New labels worth the weight?

FDA is asking for public comment on two proposals to improve the appearance and content of the nutrition label on packaged and processed food. The agency says the proposed changes may help consumers make informed weight management decisions. The proposals focus on providing practical serving size information and increasing the prominence of calories on the food label.

The proposals are direct responses to the recommendations contained in the FDA's Obesity Working Group (OWG) report entitled "Calories Count."

"This action demonstrates our commitment to make the food label more meaningful and helpful to consumers," said Dr. Robert Brackett, director of FDA's Center for Food Safety and Applied Nutrition. "We are interested in exploring how modifying the food labeling regulations might give consumers better information they can use to control and manage their weight."

Cheese does not stand alone

Milk processors are lending a hand to cheese manufacturers who are required to meet a January 1, 2006 deadline for trans fat labeling. The International Dairy Foods Association (IDFA) says it analyzed and compared the trans fat content in milk fat in both milk and cheese, and will make the results available to cheese manufacturers.

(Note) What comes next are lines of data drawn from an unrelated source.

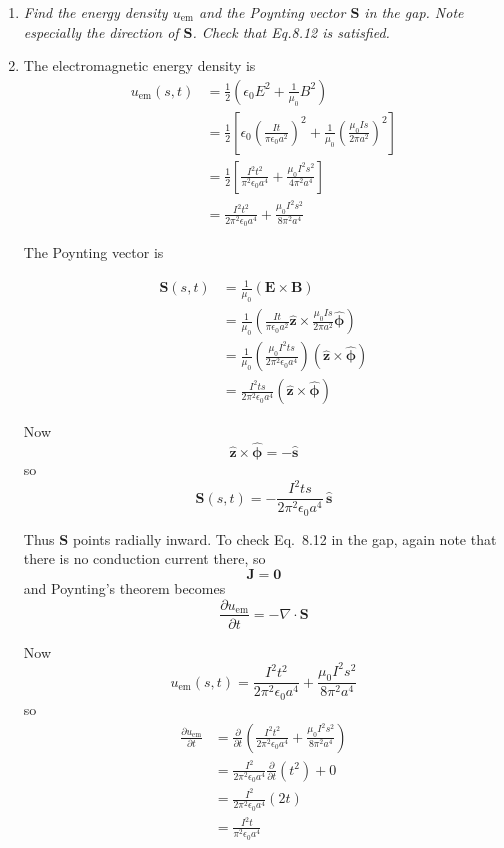 \documentclass[12pt]{article}
\begin{document}
\begin{enumerate}
Thus
$$
\boxed{\mathbf B(s,t)=\frac{\mu_0 I s}{2\pi a^2}\,\hat{\boldsymbol\phi}
\qquad
(s<a)}
$$

\item[(b)] \textit{Find the energy density $u_{\mathrm{em}}$ and the Poynting vector $\mathbf{S}$ in the gap. Note especially the direction of $\mathbf{S}$. Check that Eq.8.12 is satisfied.}
\item[Solution] The electromagnetic energy density is
$$
\begin{aligned}
u_{\text{em}}(s,t) &=  \frac{1}{2}\left(\epsilon_0E^2+\frac{1}{\mu_0}B^2\right)\\
&=
\frac{1}{2}\left[
\epsilon_0\left(\frac{It}{\pi\epsilon_0 a^2}\right)^2
+
\frac{1}{\mu_0}\left(\frac{\mu_0 I s}{2\pi a^2}\right)^2
\right] \\
&=
\frac{1}{2}\left[
\frac{I^2t^2}{\pi^2\epsilon_0 a^4}
+
\frac{\mu_0 I^2 s^2}{4\pi^2 a^4}
\right] \\
&=
\frac{I^2t^2}{2\pi^2\epsilon_0 a^4}
+
\frac{\mu_0 I^2 s^2}{8\pi^2 a^4}
\end{aligned}
$$

The Poynting vector is

$$
\begin{aligned}
\mathbf S(s,t)
&=\frac{1}{\mu_0}(\mathbf E\times \mathbf B)\\
&=
\frac{1}{\mu_0}
\left(
\frac{It}{\pi\epsilon_0 a^2}\hat{\mathbf z}
\times
\frac{\mu_0 I s}{2\pi a^2}\hat{\boldsymbol\phi}
\right) \\
&=
\frac{1}{\mu_0}
\left(
\frac{\mu_0 I^2ts}{2\pi^2\epsilon_0 a^4}
\right)
(\hat{\mathbf z}\times \hat{\boldsymbol\phi}) \\
&=
\frac{I^2ts}{2\pi^2\epsilon_0 a^4}
(\hat{\mathbf z}\times \hat{\boldsymbol\phi})
\end{aligned}
$$

Now
$$
\hat{\mathbf z}\times \hat{\boldsymbol\phi}=-\hat{\mathbf s}
$$
so
$$
\boxed{
\mathbf S(s,t)
=
-\frac{I^2ts}{2\pi^2\epsilon_0 a^4}\,\hat{\mathbf s}
}
$$

Thus \(\mathbf S\) points radially inward. To check Eq.~8.12 in the gap, again note that there is no conduction current there, so
$$
\mathbf J=\mathbf 0
$$
and Poynting's theorem becomes
$$
\frac{\partial u_{\text{em}}}{\partial t}=-\nabla\cdot \mathbf S
$$

Now
$$
u_{\text{em}}(s,t)
=
\frac{I^2t^2}{2\pi^2\epsilon_0 a^4}
+
\frac{\mu_0 I^2 s^2}{8\pi^2 a^4}
$$
so
$$
\begin{aligned}
\frac{\partial u_{\text{em}}}{\partial t}
&=
\frac{\partial}{\partial t}
\left(
\frac{I^2t^2}{2\pi^2\epsilon_0 a^4}
+
\frac{\mu_0 I^2 s^2}{8\pi^2 a^4}
\right) \\
&=
\frac{I^2}{2\pi^2\epsilon_0 a^4}\frac{\partial}{\partial t}(t^2)
+
0 \\
&=
\frac{I^2}{2\pi^2\epsilon_0 a^4}(2t) \\
&=
\frac{I^2t}{\pi^2\epsilon_0 a^4}
\end{aligned}
$$


\end{enumerate}
\end{document}
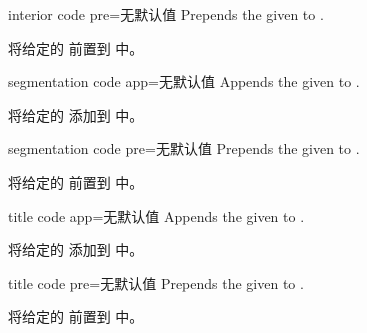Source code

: \begin{docTcbKey}{interior code pre}{=}{无默认值}
Prepends the given  to .

将给定的  前置到  中。
\end{docTcbKey}

\begin{docTcbKey}{segmentation code app}{=}{无默认值}
Appends the given  to .

将给定的  添加到  中。
\end{docTcbKey}

\begin{docTcbKey}{segmentation code pre}{=}{无默认值}
Prepends the given  to .

将给定的  前置到  中。
\end{docTcbKey}


\begin{docTcbKey}{title code app}{=}{无默认值}
Appends the given  to .

将给定的  添加到  中。
\end{docTcbKey}

\begin{docTcbKey}{title code pre}{=}{无默认值}
Prepends the given  to .

将给定的  前置到  中。
\end{docTcbKey}

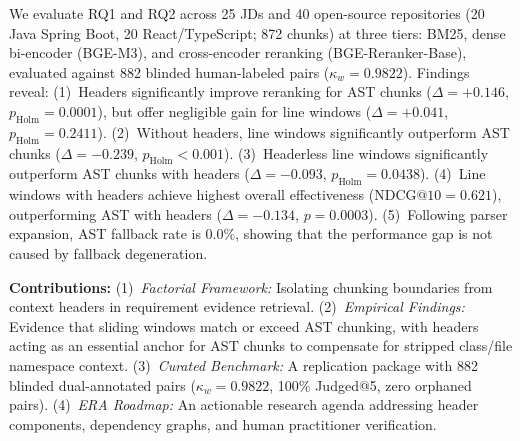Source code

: We evaluate RQ1 and RQ2 across 25 JDs and 40 open-source repositories (20 Java Spring Boot, 20 React/TypeScript; 872 chunks) at three tiers: BM25, dense bi-encoder (BGE-M3), and cross-encoder reranking (BGE-Reranker-Base), evaluated against 882 blinded human-labeled pairs ($\kappa_w = 0.9822$). 
Findings reveal: 
(1)~Headers significantly improve reranking for AST chunks ($\Delta = +0.146$, $p_{\mathrm{Holm}} = 0.0001$), but offer negligible gain for line windows ($\Delta = +0.041$, $p_{\mathrm{Holm}} = 0.2411$). 
(2)~Without headers, line windows significantly outperform AST chunks ($\Delta = -0.239$, $p_{\mathrm{Holm}} < 0.001$). 
(3)~Headerless line windows significantly outperform AST chunks with headers ($\Delta = -0.093$, $p_{\mathrm{Holm}} = 0.0438$). 
(4)~Line windows with headers achieve highest overall effectiveness ($\text{NDCG@10} = 0.621$), outperforming AST with headers ($\Delta = -0.134$, $p = 0.0003$). 
(5)~Following parser expansion, AST fallback rate is $0.0\%$, showing that the performance gap is not caused by fallback degeneration.

\textbf{Contributions:} (1)~\textit{Factorial Framework:} Isolating chunking boundaries from context headers in requirement evidence retrieval. 
(2)~\textit{Empirical Findings:} Evidence that sliding windows match or exceed AST chunking, with headers acting as an essential anchor for AST chunks to compensate for stripped class/file namespace context. 
(3)~\textit{Curated Benchmark:} A replication package with 882 blinded dual-annotated pairs ($\kappa_w = 0.9822$, 100\% Judged@5, zero orphaned pairs). 
(4)~\textit{ERA Roadmap:} An actionable research agenda addressing header components, dependency graphs, and human practitioner verification.
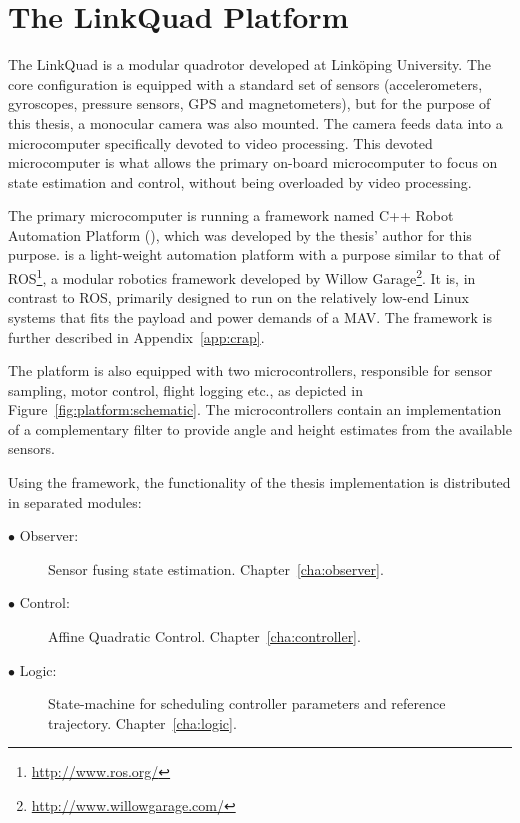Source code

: \section{The LinkQuad Platform}
    The LinkQuad is a modular quadrotor developed at Linköping University.
    The core configuration is equipped with a standard set of sensors
    (accelerometers, gyroscopes, pressure sensors, GPS and magnetometers),
    but for the purpose of this thesis, a monocular camera was also mounted.
    The camera feeds data into a microcomputer specifically devoted to video processing.
    This devoted microcomputer is what allows the primary on-board microcomputer
    to focus on state estimation and control, without being overloaded by
    video processing.

    The primary microcomputer is running a framework named C++ Robot Automation Platform (\crap),
    which was developed by the thesis' author for this purpose. \crap is a light-weight
    automation platform with a purpose similar to that of ROS\footnote{\url{http://www.ros.org/}}, a
    modular robotics framework developed by Willow Garage\footnote{\url{http://www.willowgarage.com/}}.
    It is, in contrast to ROS, primarily designed to run on the relatively low-end Linux systems
    that fits the payload and power demands of a MAV. The framework is further
    described in Appendix~\ref{app:crap}.

    The platform is also equipped with two microcontrollers, responsible
    for sensor sampling, motor control, flight logging etc., as depicted in
    Figure~\ref{fig:platform:schematic}. The microcontrollers contain
    an implementation of a complementary filter to provide angle and
    height estimates from the available sensors.

    Using the \crap framework, the functionality of the thesis implementation is
    distributed in separated modules:
    \begin{description}
        \item[$\bullet$ Observer:] Sensor fusing state estimation. Chapter~\ref{cha:observer}.
        \item[$\bullet$ Control:]  Affine Quadratic Control. Chapter~\ref{cha:controller}.
        \item[$\bullet$ Logic:]    State-machine for scheduling controller parameters and reference trajectory. Chapter~\ref{cha:logic}.
    \end{description}


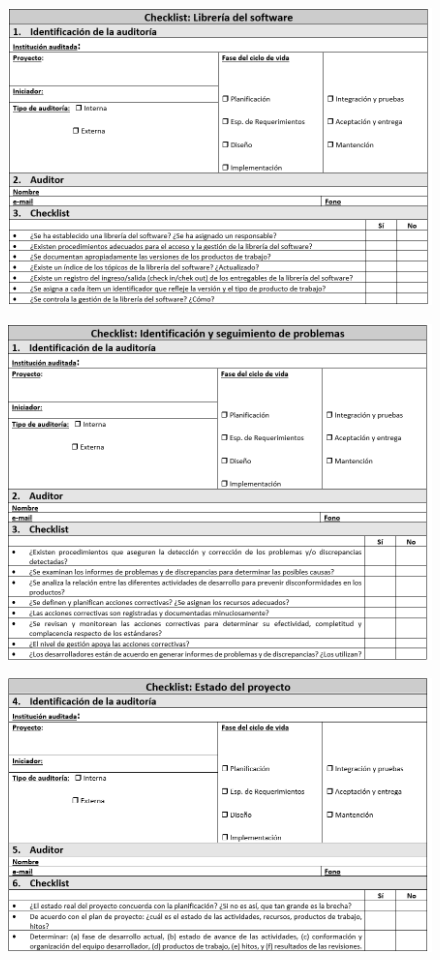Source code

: \begin{figure}[H]
\centering
\includegraphics[width=1\textwidth]{figures/anexos/5-4.PNG}
\end{figure}

\begin{figure}[H]
\centering
\includegraphics[width=1\textwidth]{figures/anexos/5-5.PNG}
\end{figure}

\begin{figure}[H]
\centering
\includegraphics[width=1\textwidth]{figures/anexos/5-6.PNG}
\end{figure}

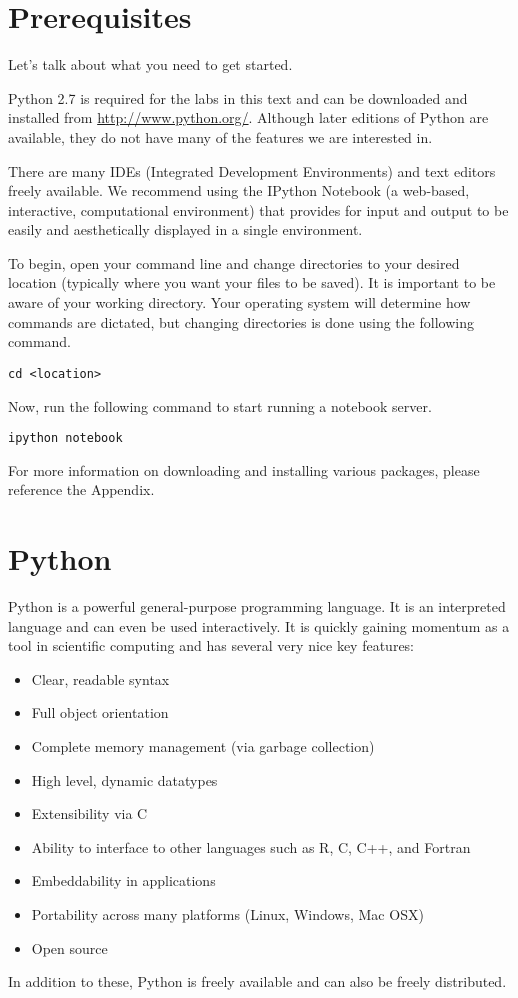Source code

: \label{lab:Essential_Python}

\section*{Prerequisites}
Let's talk about what you need to get started.

Python 2.7 is required for the labs in this text and can be downloaded and 
installed from \url{http://www.python.org/}. Although later editions of 
Python are available, they do not have many of the features we are interested in. 

There are many IDEs (Integrated Development Environments) and text editors freely 
available. We recommend using the IPython Notebook (a web-based, interactive, 
computational environment) that provides for input and output to be easily 
and aesthetically displayed in a single environment. 

To begin, open your command line and change directories to your desired location 
(typically where you want your files to be saved). It is important to be aware 
of your working directory. Your operating system will determine how commands are dictated, 
but changing directories is done using the following command.
\begin{lstlisting}
cd <location>
\end{lstlisting}
Now, run the following command to start running a notebook server.
\begin{lstlisting}
ipython notebook
\end{lstlisting}

For more information on downloading and installing various packages, please 
reference the Appendix. 


\section*{Python}
Python is a powerful general-purpose programming language. It is an interpreted
language and can even be used interactively. 
It is quickly gaining momentum as a tool in scientific computing and has several 
very nice key features:
\begin{itemize}
\item Clear, readable syntax
\item Full object orientation
\item Complete memory management (via garbage collection)
\item High level, dynamic datatypes
\item Extensibility via C
\item Ability to interface to other languages such as R, C, C++, and Fortran
\item Embeddability in applications
\item Portability across many platforms (Linux, Windows, Mac OSX)
\item Open source

\end{itemize}
In addition to these, Python is freely available and can also be freely distributed.

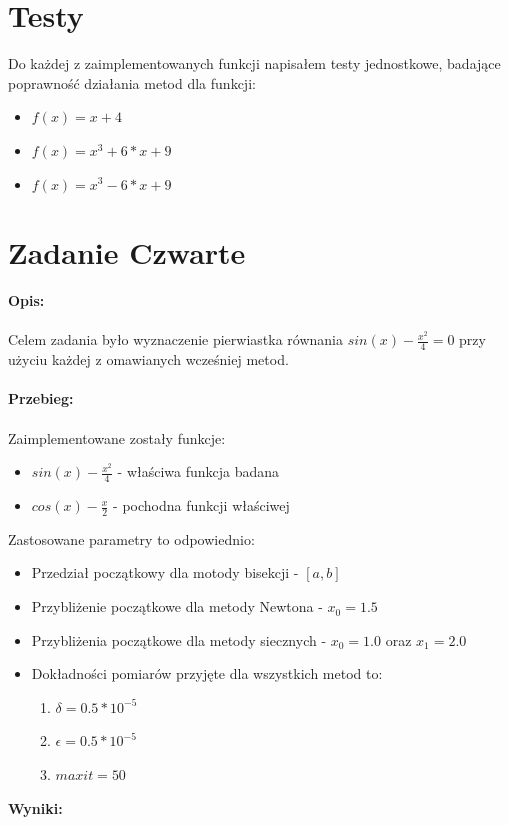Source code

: \documentclass{article}
\begin{document}
\section*{Testy}
Do każdej z zaimplementowanych funkcji napisałem testy jednostkowe, badające poprawność działania metod dla funkcji:
\begin{itemize}
	\item $f(x) = x+4$
	\item $f(x) = x^3 +6*x+9$
	\item $f(x) = x^3 -6*x+9$
\end{itemize}
\section*{Zadanie Czwarte}
\noindent \textbf{Opis: }\\\\
Celem zadania było wyznaczenie pierwiastka równania $sin(x) - \frac{x^{2}}{4} = 0$ przy użyciu każdej z omawianych wcześniej metod.\\\\
\noindent \textbf{Przebieg: }\\\\
Zaimplementowane zostały funkcje:
\begin{itemize}
	\item $sin(x) - \frac{x^{2}}{4}$ - właściwa funkcja badana
	\item $cos(x) - \frac{x}{2}$ - pochodna funkcji właściwej
\end{itemize}
Zastosowane parametry to odpowiednio:
\begin{itemize}
	\item Przedział początkowy dla motody bisekcji - $[a,b]$
	\item Przybliżenie początkowe dla metody Newtona - $x_0 = 1.5$
	\item Przybliżenia początkowe dla metody siecznych - $x_0 = 1.0$ oraz $x_1 = 2.0$
	\item Dokładności pomiarów przyjęte dla wszystkich metod to:
	\begin{enumerate}
		\item $\delta = 0.5 * 10^{-5}$
		\item $\epsilon = 0.5 * 10^{-5}$
		\item $maxit = 50$
	\end{enumerate}
\end{itemize}
\noindent \textbf{Wyniki: }\\\\
\end{document}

IDFA says the study will save cheese manufacturers time and resources by avoiding costly analysis on individual products. While most dairy food products have low levels of trans fat, dairy product labels must still add a new line within the Nutrition Facts panel that lists the product's trans fat content, even if it is "zero grams."

New EPA leader named

President Bush turned to an agency insider to head up the Environmental Protection Agency in his second term. Bush tapped Stephen L. Johnson, who has served at EPA for 24 years, to become the next EPA Administrator. In submitting Johnson's nomination to the Senate, Bush called him "a talented scientist and skilled manager with a lifelong commitment to environmental stewardship.